=== Begin Enclosure ===
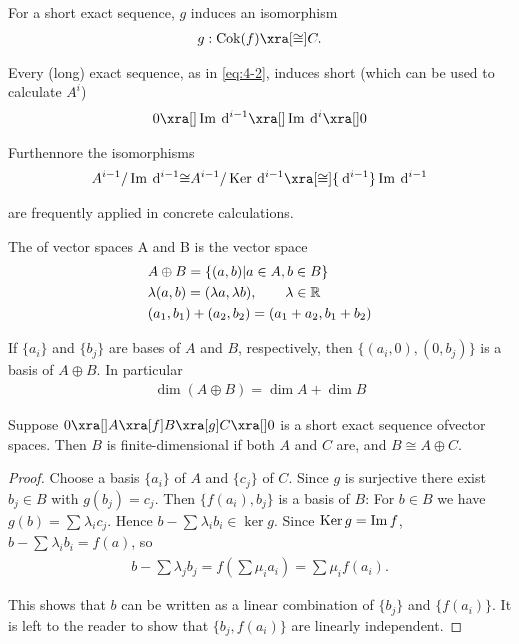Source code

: For a short exact sequence, $g$ induces an isomorphism
\begin{align*}
  g:\cok(f) \xra[\cong] C.
\end{align*}

Every (long) exact sequence, as in \eqref{eq:4-2}, induces short  (which can
be used to calculate $A^i$)
\begin{align*}
  0\xra[] \im\dd^{i-1} \xra[] \im\dd^i \xra[] 0
\end{align*}

Furthennore the isomorphisms
\begin{align*}
  A^{i-1}/\im\dd^{i-1} {\cong} A^{i-1}/\ker\dd^{i-1} \xra[\cong]{\dd^{i-1}} \im\dd^{i-1}
\end{align*}

are frequently applied in concrete calculations.

The  of vector spaces A and B is the vector space
\begin{align*}
   & A\oplus B  = \{(a,b) | a\in A, b\in B\}                       \\
   & \lambda(a, b)  = (\lambda a, \lambda b), \qquad \lambda\in\mathbb{R} \\
   & (a_1, b_1) + (a_2, b_2)  = (a_1 + a_2, b_1 + b_2)
\end{align*}

If $\{a_i\}$ and $\{b_j\}$ are bases of $A$ and $B$, respectively, then $\{(a_i, 0), (0, b_j)\}$ is a
basis of $A\oplus B$. In particular
\begin{align*}
  \dim(A\oplus B) = \dim A + \dim B
\end{align*}

\begin{lemma}\label{lemma:4-1}
  Suppose $0\xra[]A\xra[f]B\xra[g]C\xra[]0$ is a short exact sequence ofvector
  spaces. Then $B$ is finite-dimensional if both $A$ and $C$ are, and $B\cong A\oplus C$.
\end{lemma}

\begin{proof}
  Choose a basis $\{a_i\}$ of $A$ and $\{c_j\}$ of $C$. Since $g$ is surjective there
  exist $b_j\in B$ with $g(b_j) = c_j$. Then $\{f(a_i), b_j\}$ is a basis of $B$: For $b\in B$
  we have $g(b) = \sum_{}^{}{\lambda_ic_j}$. Hence $b - \sum_{}^{}{\lambda_ib_i}\in\ker g$. Since
  $\operatorname{Ker} g= \operatorname{Im} f$, $b - \sum_{}^{}{\lambda_ib_i} = f(a)$, so
  \begin{align*}
    b-\sum\lambda_jb_j=f\left(\sum\mu_ia_i\right)=\sum\mu_if(a_i).
  \end{align*}

  This shows that $b$ can be written as a linear combination of $\{b_j\}$ and $\{f(a_i)\}$. It
  is left to the reader to show that $\{b_j, f(a_i)\}$ are linearly independent.
\end{proof}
=== End Enclosure ===
In the data above, please extract the lines from the first one through the line with "Furthennore the isomorphisms", exactly, and keep pictures out.

Source code

: For a short exact sequence, $g$ induces an isomorphism
\begin{align*}
  g:\cok(f) \xra[\cong] C.
\end{align*}

Every (long) exact sequence, as in \eqref{eq:4-2}, induces short  (which can
be used to calculate $A^i$)
\begin{align*}
  0\xra[] \im\dd^{i-1} \xra[] \im\dd^i \xra[] 0
\end{align*}

Furthennore the isomorphisms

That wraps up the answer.